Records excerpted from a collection
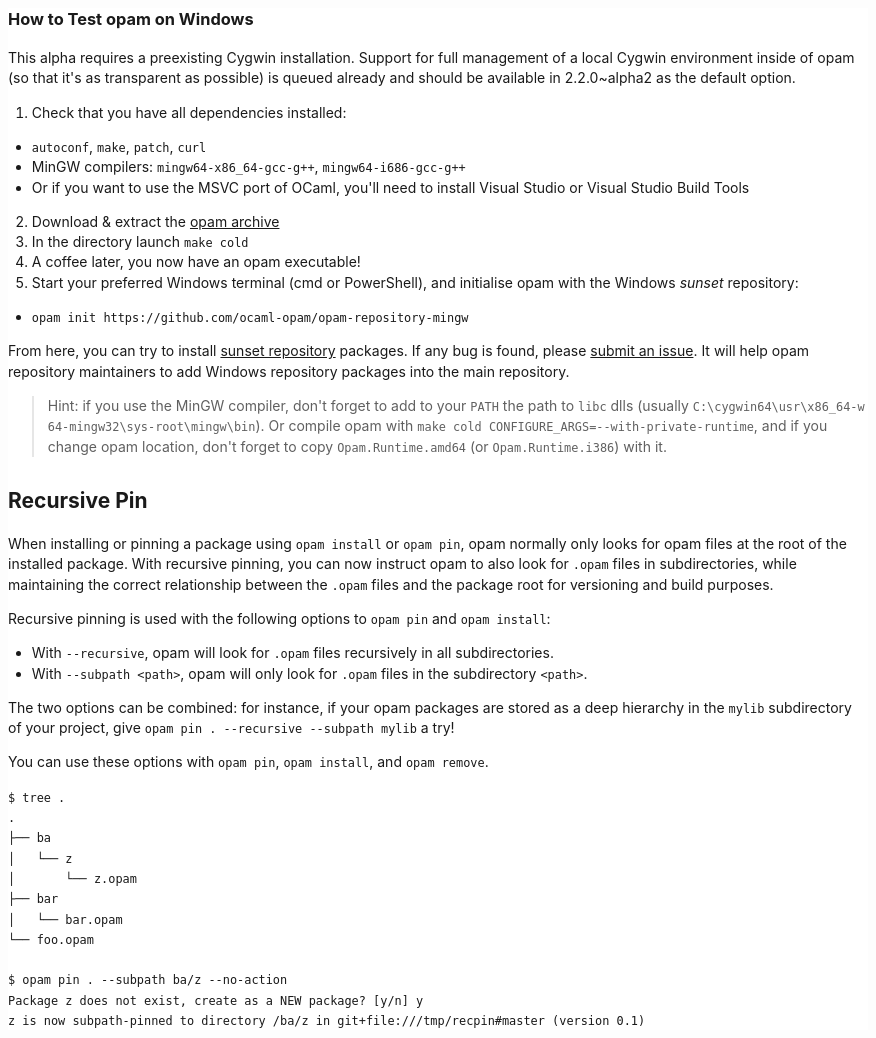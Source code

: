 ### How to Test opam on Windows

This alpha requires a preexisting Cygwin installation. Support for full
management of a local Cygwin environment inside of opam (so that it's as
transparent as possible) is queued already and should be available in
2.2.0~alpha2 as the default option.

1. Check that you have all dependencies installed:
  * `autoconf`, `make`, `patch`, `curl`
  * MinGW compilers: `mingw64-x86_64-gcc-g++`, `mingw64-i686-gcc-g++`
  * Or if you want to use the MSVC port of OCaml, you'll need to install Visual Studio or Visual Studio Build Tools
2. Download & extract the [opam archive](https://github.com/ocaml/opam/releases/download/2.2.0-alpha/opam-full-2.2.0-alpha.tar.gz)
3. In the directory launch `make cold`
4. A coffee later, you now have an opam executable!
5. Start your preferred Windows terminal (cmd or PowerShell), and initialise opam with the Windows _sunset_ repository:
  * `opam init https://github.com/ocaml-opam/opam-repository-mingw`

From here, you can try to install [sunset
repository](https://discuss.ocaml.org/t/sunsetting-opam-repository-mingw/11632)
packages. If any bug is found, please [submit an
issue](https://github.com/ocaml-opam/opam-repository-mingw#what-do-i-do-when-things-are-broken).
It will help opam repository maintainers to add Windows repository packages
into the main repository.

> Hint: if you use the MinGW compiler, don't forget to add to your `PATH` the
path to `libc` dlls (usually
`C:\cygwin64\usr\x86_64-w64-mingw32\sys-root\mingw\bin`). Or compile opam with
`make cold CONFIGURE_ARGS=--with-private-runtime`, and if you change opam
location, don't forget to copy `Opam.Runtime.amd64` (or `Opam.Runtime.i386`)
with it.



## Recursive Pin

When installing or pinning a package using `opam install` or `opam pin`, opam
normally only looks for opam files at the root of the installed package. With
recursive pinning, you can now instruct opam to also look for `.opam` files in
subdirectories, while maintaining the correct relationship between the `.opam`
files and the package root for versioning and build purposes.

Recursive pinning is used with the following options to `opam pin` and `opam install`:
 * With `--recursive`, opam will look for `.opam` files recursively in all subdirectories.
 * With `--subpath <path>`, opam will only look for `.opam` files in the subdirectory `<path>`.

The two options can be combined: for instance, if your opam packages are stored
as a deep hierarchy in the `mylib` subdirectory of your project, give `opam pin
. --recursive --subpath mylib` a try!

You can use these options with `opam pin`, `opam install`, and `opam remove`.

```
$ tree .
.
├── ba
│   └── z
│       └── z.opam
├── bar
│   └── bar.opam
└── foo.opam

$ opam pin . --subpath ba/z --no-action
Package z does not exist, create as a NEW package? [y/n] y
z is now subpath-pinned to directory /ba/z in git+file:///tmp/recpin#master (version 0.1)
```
...
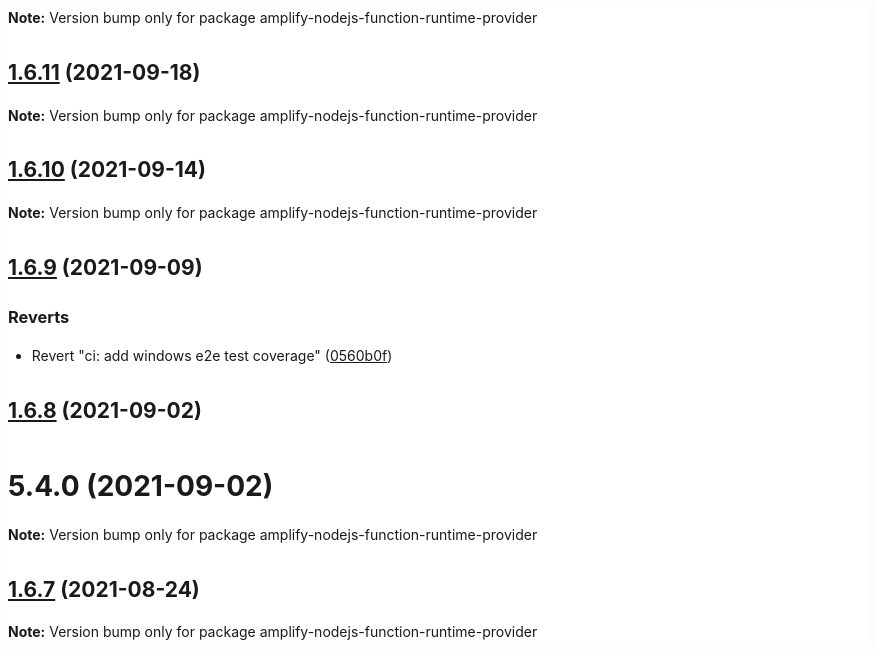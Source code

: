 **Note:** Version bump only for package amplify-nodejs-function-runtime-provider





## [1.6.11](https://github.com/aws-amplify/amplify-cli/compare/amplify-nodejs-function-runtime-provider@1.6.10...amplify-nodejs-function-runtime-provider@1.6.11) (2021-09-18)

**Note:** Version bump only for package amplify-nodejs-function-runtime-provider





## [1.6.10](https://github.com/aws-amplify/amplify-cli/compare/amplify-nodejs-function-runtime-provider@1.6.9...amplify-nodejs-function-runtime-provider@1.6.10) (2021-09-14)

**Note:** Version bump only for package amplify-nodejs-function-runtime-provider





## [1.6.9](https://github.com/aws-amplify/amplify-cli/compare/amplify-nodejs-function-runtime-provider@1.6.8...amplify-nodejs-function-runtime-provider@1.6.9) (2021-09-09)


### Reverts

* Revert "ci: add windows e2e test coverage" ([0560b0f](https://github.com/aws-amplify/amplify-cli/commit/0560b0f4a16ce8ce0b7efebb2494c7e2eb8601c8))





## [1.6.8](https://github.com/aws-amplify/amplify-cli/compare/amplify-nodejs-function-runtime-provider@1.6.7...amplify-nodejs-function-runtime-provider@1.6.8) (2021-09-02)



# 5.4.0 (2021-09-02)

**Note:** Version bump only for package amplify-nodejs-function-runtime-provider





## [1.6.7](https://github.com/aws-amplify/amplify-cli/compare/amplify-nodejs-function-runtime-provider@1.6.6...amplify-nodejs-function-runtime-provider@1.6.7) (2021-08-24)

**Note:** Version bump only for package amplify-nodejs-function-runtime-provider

• Work instructions:
Give only the number of lines in the entries that contain "subdirectories".

• Answer space:
2